> _What you should do_:
Every line from the line containing "2. **BOH-404.2**: Reporting dashboard UI" through the final line below is to be repeated exactly; no other line is.

> _Records provided_:
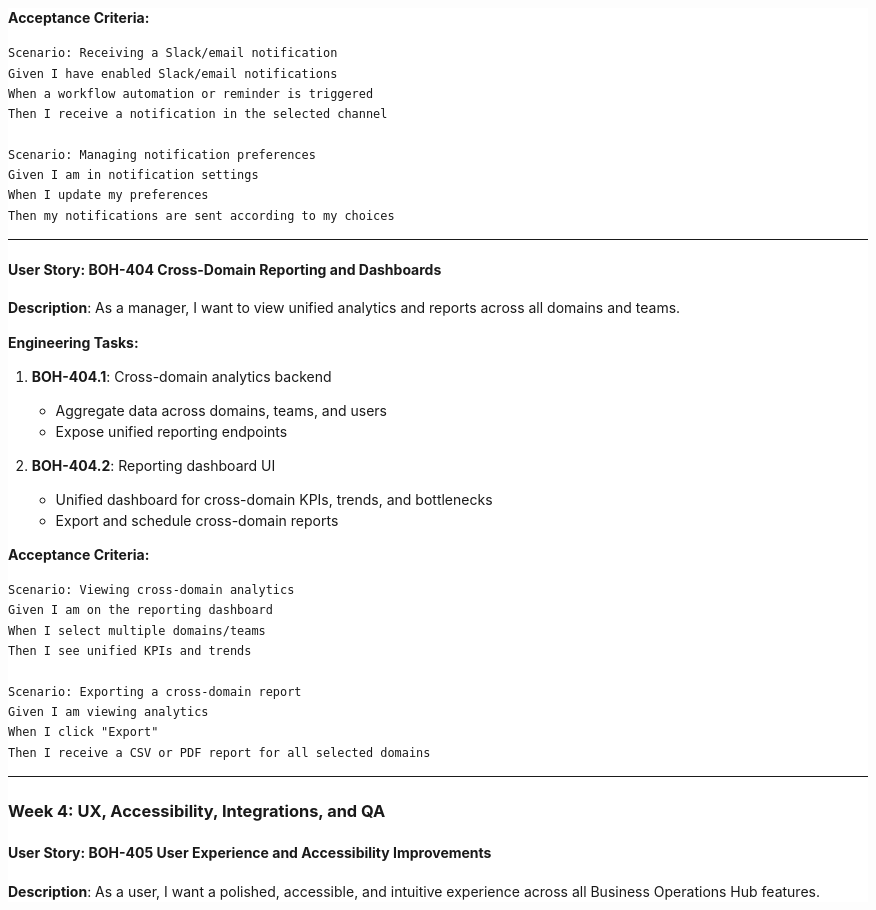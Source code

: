 **Acceptance Criteria:**

```gherkin
Scenario: Receiving a Slack/email notification
Given I have enabled Slack/email notifications
When a workflow automation or reminder is triggered
Then I receive a notification in the selected channel

Scenario: Managing notification preferences
Given I am in notification settings
When I update my preferences
Then my notifications are sent according to my choices
```

---

#### User Story: BOH-404 Cross-Domain Reporting and Dashboards

**Description**: As a manager, I want to view unified analytics and reports across all domains and teams.

**Engineering Tasks:**

1. **BOH-404.1**: Cross-domain analytics backend
   - Aggregate data across domains, teams, and users
   - Expose unified reporting endpoints

2. **BOH-404.2**: Reporting dashboard UI
   - Unified dashboard for cross-domain KPIs, trends, and bottlenecks
   - Export and schedule cross-domain reports

**Acceptance Criteria:**

```gherkin
Scenario: Viewing cross-domain analytics
Given I am on the reporting dashboard
When I select multiple domains/teams
Then I see unified KPIs and trends

Scenario: Exporting a cross-domain report
Given I am viewing analytics
When I click "Export"
Then I receive a CSV or PDF report for all selected domains
```

---

### Week 4: UX, Accessibility, Integrations, and QA

#### User Story: BOH-405 User Experience and Accessibility Improvements

**Description**: As a user, I want a polished, accessible, and intuitive experience across all Business Operations Hub features.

> _Task response_:
2. **BOH-404.2**: Reporting dashboard UI
   - Unified dashboard for cross-domain KPIs, trends, and bottlenecks
   - Export and schedule cross-domain reports

**Acceptance Criteria:**

```gherkin
Scenario: Viewing cross-domain analytics
Given I am on the reporting dashboard
When I select multiple domains/teams
Then I see unified KPIs and trends

Scenario: Exporting a cross-domain report
Given I am viewing analytics
When I click "Export"
Then I receive a CSV or PDF report for all selected domains
```

---

### Week 4: UX, Accessibility, Integrations, and QA

#### User Story: BOH-405 User Experience and Accessibility Improvements

**Description**: As a user, I want a polished, accessible, and intuitive experience across all Business Operations Hub features.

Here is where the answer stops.